Valem todas as despesas efectuadas por qualquer elemento da família.
Ainda no que toca
aos filhos, António Cunha pergunta: para quando a funcionalidade que permita
acompanhar a evolução das despesas dos dependentes no Portal das Finanças?
A
partir de hoje as famílias podem aceder ao Portal das Finanças e ver todas as
deduções à colecta. As despesas de saúde, habitação, etc..
Miguel Martins
pergunta: em relação às despesas de educação, só são admitidas facturas
emitidas por entidades com determinada CAE (Classificação de Actividades
Económicas)?
As
facturas de educação têm de ser emitidas por agentes económicos que possam
exercer essa actividade. As empresas podem escolher os CAE que entenderam. As
empresas têm CAE definidos e esse controlo é feito regularmente. O importante
na educação é que, com o novo IRS, as famílias podem deduzir mais despesas.

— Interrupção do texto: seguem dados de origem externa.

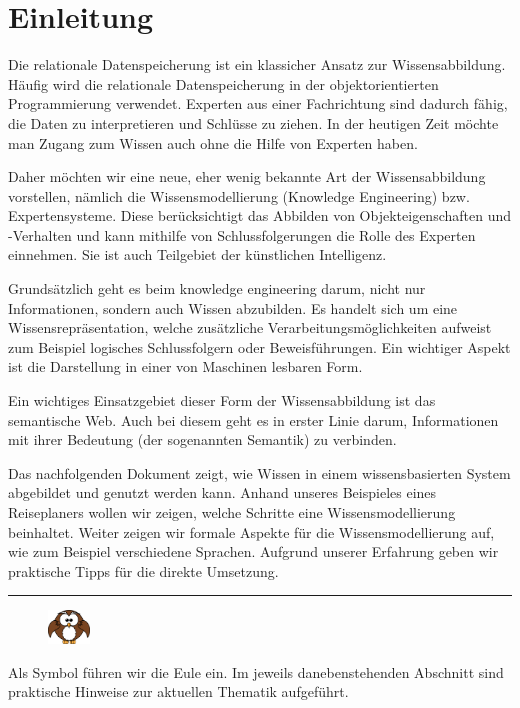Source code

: \chapter{Einleitung}
\label{chap:einleitung}
Die relationale Datenspeicherung ist ein klassicher Ansatz zur Wissensabbildung. Häufig wird die relationale Datenspeicherung in der objektorientierten Programmierung verwendet. Experten aus einer Fachrichtung sind dadurch fähig, die Daten zu interpretieren und Schlüsse zu ziehen. In der heutigen Zeit möchte man Zugang zum Wissen auch ohne die Hilfe von Experten haben. 

Daher möchten wir eine neue, eher wenig bekannte Art der Wissensabbildung vorstellen, nämlich die Wissensmodellierung (Knowledge Engineering) bzw. Expertensysteme. Diese berücksichtigt das Abbilden von Objekteigenschaften und -Verhalten und kann mithilfe von Schlussfolgerungen die Rolle des Experten einnehmen. Sie ist auch Teilgebiet der künstlichen Intelligenz.

Grundsätzlich geht es beim knowledge engineering darum, nicht nur Informationen, sondern auch Wissen abzubilden. Es handelt sich um eine Wissensrepräsentation, welche zusätzliche Verarbeitungsmöglichkeiten aufweist zum Beispiel logisches Schlussfolgern oder Beweisführungen. Ein wichtiger Aspekt ist die Darstellung in einer von Maschinen lesbaren Form.~\cite{ISpekOntoGeschichte}

Ein wichtiges Einsatzgebiet dieser Form der Wissensabbildung ist das semantische Web. Auch bei diesem geht es in erster Linie darum, Informationen mit ihrer Bedeutung (der sogenannten Semantik) zu verbinden.

Das nachfolgenden Dokument zeigt, wie Wissen in einem wissensbasierten System abgebildet und genutzt werden kann. Anhand unseres Beispieles eines Reiseplaners wollen wir zeigen, welche Schritte eine Wissensmodellierung beinhaltet. Weiter zeigen wir formale Aspekte für die Wissensmodellierung auf, wie zum Beispiel verschiedene Sprachen. Aufgrund unserer Erfahrung geben wir praktische Tipps für die direkte Umsetzung.

\noindent\rule[1ex]{\textwidth}{1pt}
\begin{figure}
    \vspace{-12pt}
    \includegraphics[width=0.1\textwidth]{bilder/owl.png}\protect\footnotemark{}
\end{figure}
Als Symbol führen wir die Eule ein. Im jeweils danebenstehenden Abschnitt sind praktische Hinweise zur aktuellen Thematik aufgeführt.

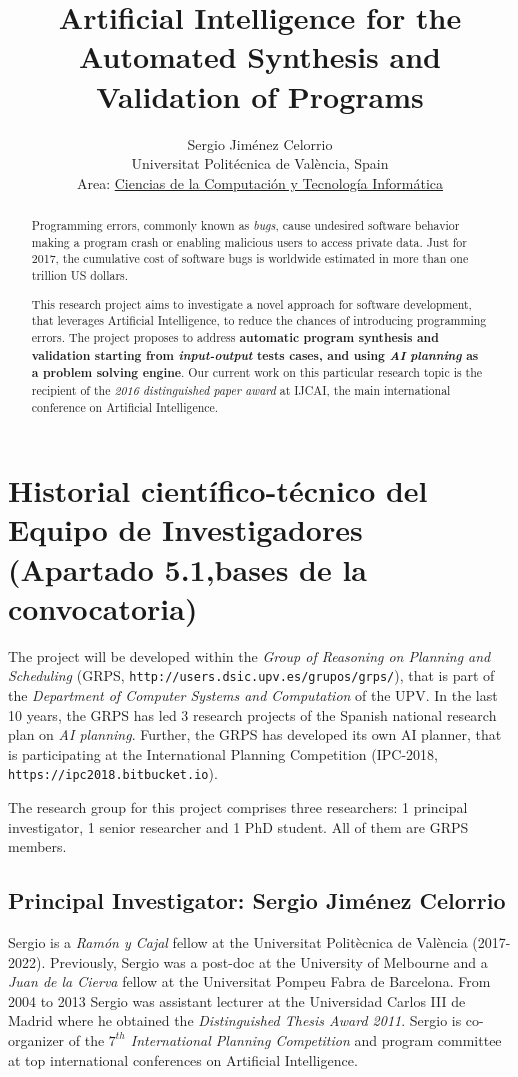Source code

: \documentclass[10pt,a4paper]{paper}
\title{Artificial Intelligence for the Automated Synthesis and Validation of Programs}
\author{Sergio Jim\'enez Celorrio\\
\footnotesize Universitat Politécnica de València, Spain\\
\small Area: \underline{Ciencias de la Computación y Tecnología Informática}}
\begin{document}
\maketitle

\begin{abstract}
Programming errors, commonly known as {\em bugs}, cause undesired software behavior making a program crash or enabling malicious users to access private data. Just for 2017, the cumulative cost of software bugs is worldwide estimated in more than one trillion US dollars. 

This research project aims to investigate a novel approach for software development, that leverages Artificial Intelligence, to reduce the chances of introducing programming errors. The project proposes to address {\bf automatic program synthesis and validation starting from {\em input-output} tests cases, and using {\em AI planning} as a problem solving engine}. Our current work on this particular research topic is the recipient of the {\em 2016 distinguished paper award} at {\sc IJCAI}, the main international conference on Artificial Intelligence.
\end{abstract}

\newpage

\section{Historial científico-técnico del Equipo de Investigadores (Apartado 5.1,bases de la convocatoria)}

The project will be developed within the {\em Group of Reasoning on Planning and Scheduling} (GRPS, {\tt http://users.dsic.upv.es/grupos/grps/}), that is part of the {\em Department of Computer Systems and Computation} of the UPV. In the last 10 years, the GRPS has led 3 research projects of the Spanish national research plan on {\em AI planning}. Further, the GRPS has developed its own AI planner, that is participating  at the International Planning Competition (IPC-2018, {\tt https://ipc2018.bitbucket.io}).

The research group for this project comprises three researchers: 1 principal investigator, 1 senior researcher and 1 PhD student. All of them are GRPS members. 

\subsection{Principal Investigator: Sergio Jiménez Celorrio}
Sergio is a {\em Ramón y Cajal} fellow at the Universitat Politècnica de València (2017-2022). Previously, Sergio was a post-doc at the University of Melbourne and a {\em Juan de la Cierva} fellow at the Universitat Pompeu Fabra de Barcelona. From 2004 to 2013 Sergio was assistant lecturer at the Universidad Carlos III de Madrid where he obtained the {\em Distinguished Thesis Award 2011}. Sergio is co-organizer of the {\em $7^{th}$ International Planning Competition} and program committee at top international conferences on Artificial Intelligence.
\end{document}
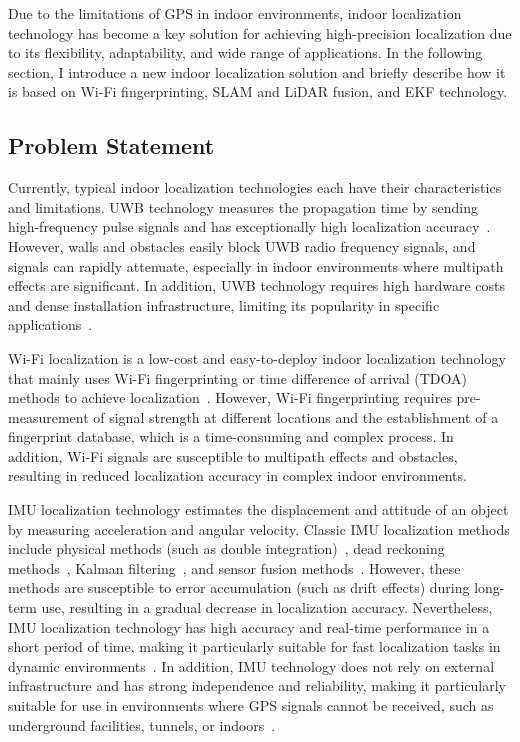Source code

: \documentclass[12pt,a4paper]{article}
\numberwithin{equation}{section}
\begin{document}
Due to the limitations of GPS in indoor environments, indoor localization
technology has become a key solution for achieving high-precision localization
due to its flexibility, adaptability, and wide range of applications. In the
following section, I introduce a new indoor localization solution and briefly
describe how it is based on Wi-Fi fingerprinting, SLAM and LiDAR fusion, and EKF
technology.

\subsection{Problem Statement}
Currently, typical indoor localization technologies each have their
characteristics and limitations. UWB technology measures the propagation time by
sending high-frequency pulse signals and has exceptionally high localization
accuracy~\cite{fontana2004recent}. However, walls and obstacles easily block UWB
radio frequency signals, and signals can rapidly attenuate, especially in indoor
environments where multipath effects are significant. In addition, UWB
technology requires high hardware costs and dense installation infrastructure,
limiting its popularity in specific applications~\cite{farahsari2022survey}.

Wi-Fi localization is a low-cost and easy-to-deploy indoor localization
technology that mainly uses Wi-Fi fingerprinting or time difference of arrival
(TDOA) methods to achieve
localization~\cite{yiu2017wireless,gustafsson2003positioning}. However, Wi-Fi
fingerprinting requires pre-measurement of signal strength at different
locations and the establishment of a fingerprint database, which is a
time-consuming and complex process. In addition, Wi-Fi signals are susceptible
to multipath effects and obstacles, resulting in reduced localization accuracy
in complex indoor environments.

IMU localization technology estimates the displacement and attitude of an object
by measuring acceleration and angular velocity. Classic IMU localization methods
include physical methods (such as double integration)~\cite{yan2018ridi}, dead
reckoning methods~\cite{jirawimut2003method}, Kalman
filtering~\cite{caron2006gps}, and sensor fusion
methods~\cite{dehzangi2017imu}. However, these methods are susceptible to error
accumulation (such as drift effects) during long-term use, resulting in a
gradual decrease in localization accuracy. Nevertheless, IMU localization
technology has high accuracy and real-time performance in a short period of
time, making it particularly suitable for fast localization tasks in dynamic
environments~\cite{marins2001improved}. In addition, IMU technology does not
rely on external infrastructure and has strong independence and reliability,
making it particularly suitable for use in environments where GPS signals cannot
be received, such as underground facilities, tunnels, or
indoors~\cite{wu2015indoor}.
\end{document}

Também é criado o Vale Social de Educação, que pode ser atribuído pelas
empresas aos seus funcionários e permite pagar despesas de educação dos filhos
até aos 25 anos.
E se, por exemplo,
um estudante comprar, pela internet, um livro no Reino Unido? Poderá deduzir
essa despesa?
Pode.
Nesse caso, em que as empresas estão fora e por isso não são obrigadas a
comunicar facturas à administração fiscal, o contribuinte é convidado a incluir
a factura no portal para poder beneficiar da dedução à colecta em IRS.
Um caso particular
de um ouvinte: uma pessoa que está num processo de divórcio que se arrasta há
dois anos. A guarda dos dependentes não está definida. As despesas vão para a
declaração do IRS do pai ou da mãe? Ou os dois podem apresentar as respectivas
despesas?
Quando
há um divórcio e foi definida a guarda conjunta das crianças, há uma separação
em metades iguais para os dois contribuintes. Isso funciona quer em termos de
quociente familiar – é a grande medida da reforma do IRS para proteger as
famílias com filhos, coisa que nunca tinha acontecido –, quer as despesas dos
filhos são divididas em 50% para o pai e mãe. Enquanto a situação não é
definida, continua a valer o regime do casamento.
Augusto Costa é
funcionário público e teve a reposição dos 20% de vencimento, mas agora paga
mais IRS e acaba por receber o mesmo ao nível do ordenado líquido. É um dos
casos de subida de escalão?
São
casos residuais. A partir do momento em que houve um aumento de rendimento, em
casos de fronteira, pode acontecer. Mas também aconteceu ao contrário – quando
houve uma redução nos salários para determinados funcionários, houve uma
redução no IRS cobrado.
Anabela Vieira
pergunta: em algumas facturas surge uma frase a dizer "Programa de facturação
em processo de certificação". O que é que isto quer dizer?
Em
princípio, aquela factura não deveria estar a ser emitida daquela forma. Só
devem ser emitidas se os programas estiverem certificados. O contribuinte deve
registar essa factura para a administração fiscal poder actuar junto da empresa
que está a emitir facturas de uma forma que não está presente na lei.
Maria Palma
pergunta: todos os meses, compro o passe nas máquinas do metro de Lisboa. A
máquina não me permite inserir o NIF na factura. O que devo fazer para
conseguir incluir essas despesas no meu IRS?
Deve
incluir o documento que resulta dessas máquinas. Os contribuintes podem sempre
pedir uma factura à empresa. Está-se a trabalhar para as máquinas possam emitir
facturas.
Pedro Feliciano
pergunta: o banco que credita mensalmente os cartões de refeição dos
funcionários da empresa do Pedro emite uma nota de lançamento e não uma
factura. É legal?
A
questão é entre o banco e a empresa. A transacção terá necessariamente de ser objecto
de factura.
Voltando ao
quociente familiar. Os casais com filhos são beneficiados. E os que não tem
filhos?
Os
casais sem filhos não são prejudicados. O princípio fundamental que o Governo
estabeleceu para esta reforma do IRS foi: as famílias com filhos passam a ter
um tratamento fiscal claramente mais favorável, o que é inovador e da maior
justiça. As famílias com filhos têm mais encargos e, por isso, merecem um
tratamento fiscal mais favorável. Um milhão de famílias com filhos, que
corresponde a cerca de 1 milhão e 800 mil contribuintes, vai pagar menos IRS em
2015
O sorteio dos
automóveis vai continuar?
Essa
medida provou ser acertada no combate à fraude e evasão fiscal. Determinou um
aumento de 50% nas facturas com NIF. Vai continuar em 2015.